On voit fréquemment des toux psychogènes traduisant des tensions notamment des voies aériennes supérieures.
On trouve aussi des dyspnées d'effort qui ne sont la plupart du temps, une fois l'asthme éliminé, que la traduction d'une hyperventilation et d'une respiration désynchronisée, et cela conduit souvent à de petits psychodrames avec des malaises, un appel des pompiers, la crainte d’une maladie grave...
C'est ce que l'on appelle les " Troubles fonctionnels respiratoires ou troubles somatoformes"
Rééduquer la respiration
Peu de sensations proviennent de notre thorax, en comparaison de celles de la bouche ou de la main. C'est pourquoi nous ne faisons que peu de cas de notre sensation ventilatoire -sensation des mouvements respiratoires et des muscles sollicités-. Par exemple, il est très difficile de ressentir le travail de son muscle diaphragmatique.

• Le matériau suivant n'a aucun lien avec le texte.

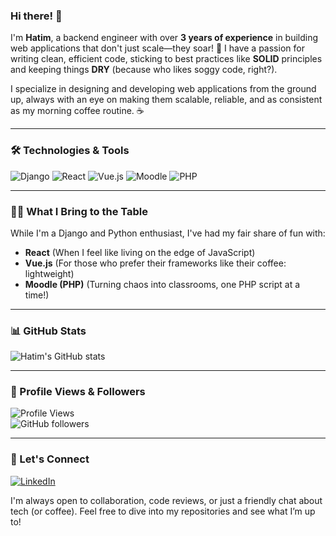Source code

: ### Hi there! 👋

I'm **Hatim**, a backend engineer with over **3 years of experience** in building web applications that don't just scale—they soar! 🚀 I have a passion for writing clean, efficient code, sticking to best practices like **SOLID** principles and keeping things **DRY** (because who likes soggy code, right?). 

I specialize in designing and developing web applications from the ground up, always with an eye on making them scalable, reliable, and as consistent as my morning coffee routine. ☕️

---

### 🛠 Technologies & Tools

![Django](https://img.shields.io/badge/-Django-092E20?style=flat-square&logo=django&logoColor=white)
![React](https://img.shields.io/badge/-React-61DAFB?style=flat-square&logo=react&logoColor=white)
![Vue.js](https://img.shields.io/badge/-Vue.js-4FC08D?style=flat-square&logo=vue-dot-js&logoColor=white)
![Moodle](https://img.shields.io/badge/-Moodle-ff6600?style=flat-square&logo=moodle&logoColor=white)
![PHP](https://img.shields.io/badge/-PHP-777BB4?style=flat-square&logo=php&logoColor=white)

---

### 🧑‍💻 What I Bring to the Table

While I'm a Django and Python enthusiast, I've had my fair share of fun with:

- **React** (When I feel like living on the edge of JavaScript)
- **Vue.js** (For those who prefer their frameworks like their coffee: lightweight)
- **Moodle (PHP)** (Turning chaos into classrooms, one PHP script at a time!)

---

### 📊 GitHub Stats

![Hatim's GitHub stats](https://github-readme-stats.vercel.app/api?username=hatim523&show_icons=true&theme=radical)

---

### 🌟 Profile Views & Followers

![Profile Views](https://komarev.com/ghpvc/?username=hatim523&color=blueviolet)  
![GitHub followers](https://img.shields.io/github/followers/hatim523?label=Follow&style=social)

---

### 🚀 Let's Connect

[![LinkedIn](https://img.shields.io/badge/-LinkedIn-0077B5?style=flat-square&logo=linkedin&logoColor=white)](https://www.linkedin.com/in/hatim-juzer-5a2879165/)

I'm always open to collaboration, code reviews, or just a friendly chat about tech (or coffee). Feel free to dive into my repositories and see what I’m up to!
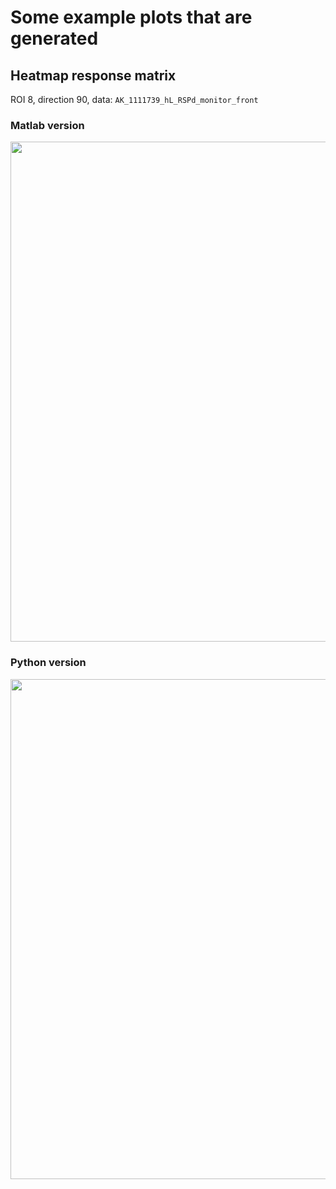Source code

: # Some example plots that are generated

## Heatmap response matrix
ROI 8, direction 90, data: `AK_1111739_hL_RSPd_monitor_front`
### Matlab version
<img width="800" src="https://github.com/neuroinformatics-unit/load-suite2p/blob/dashboard-plots/docs/images/MATLAB%20heatmap%20response%20matrix.png">

### Python version
<img width="800" src="https://github.com/neuroinformatics-unit/load-suite2p/blob/dashboard-plots/docs/images/Python%20heatmap%20response%20matrix.png">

Il devient donc nécessaire d'éduquer la « sensation respiratoire ». Il est possible de travailler sa respiration en profondeur, de la remodeler comme le potier pour obtenir un nouveau mode de respiration plus « efficace ».
En entraînant les muscles impliqués, ceux-ci gagnent en souplesse et en force, ce qui augmente l'amplitude de la respiration. La position du diaphragme s'améliore non seulement parce qu’il devient plus souple, mais aussi parce que la respiration devient plus lente de par l'allongement du temps d’expiration. Au repos, le diaphragme se tient plus haut, ce qui a l'avantage non seulement d'améliorer la qualité de la respiration mais également de réduire la compression de l'abdomen.
Au-delà du travail musculaire, un travail de posture dans l’espace est fondamental pour que notre respiration se place naturellement bien. Les postures d’inversion dans le yoga permettent de diminuer la fréquence respiratoire et de de trouver naturellement les bénéfices de la cohérence cardiaque.